Neanderthal, Denisovan DNA Found Near Autism Genes in Modern Humans
One of the most interesting questions of hominin evolution is exactly how much of our vanished cousins remains in us. Between 1-4 percent of the modern human genome is derived from Neanderthals everywhere but sub-Saharan Africa. In addition, between 4-6 percent of the modern Melanesian genome has been shown to be derived from a separate species of archaic hominin, Denisovans. Now, a new paper focused on comparing a specific type of genetic variance has found evidence suggesting that Denisovans and Neanderthals made large-scale, long-term positive contributions to the human genome. Our understanding of the impact of these changes is currently limited, but they occur in a rather interesting place.
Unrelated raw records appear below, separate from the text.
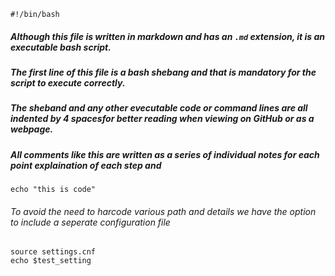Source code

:     #!/bin/bash

##### Although this file is written in markdown and has an `.md` extension, it is an executable bash script.
##### The first line of this file is a bash shebang and that is mandatory for the script to execute correctly.
##### The sheband and any other evecutable code or command lines are all indented by 4 spacesfor better reading when viewing on GitHub or as a webpage.
##### All comments like this are written as a series of individual notes for each point  explaination of each step and 


    echo "this is code"

###### To avoid the need to harcode various path and details we have the option to include a seperate configuration file

    source settings.cnf
    echo $test_setting
    
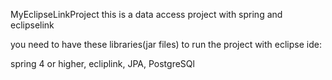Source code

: MyEclipseLinkProject
this is a data access project with spring and eclipselink 

you need to have these libraries(jar files) to run the project with eclipse ide:

spring 4 or higher,
ecliplink,
JPA,
PostgreSQl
Most of the studies that compare differences in human populations (or differences between archaic and modern hominins) focus on adaptive single-nucleotide variants (SNV). It was a single nucleotide variation that gave archaic northwest Europeans the ability to digest lactose, and the ability to do so is a textbook case of human natural selection. The image below shows the prevalence of adult lactase persistence as a percentage of the total population.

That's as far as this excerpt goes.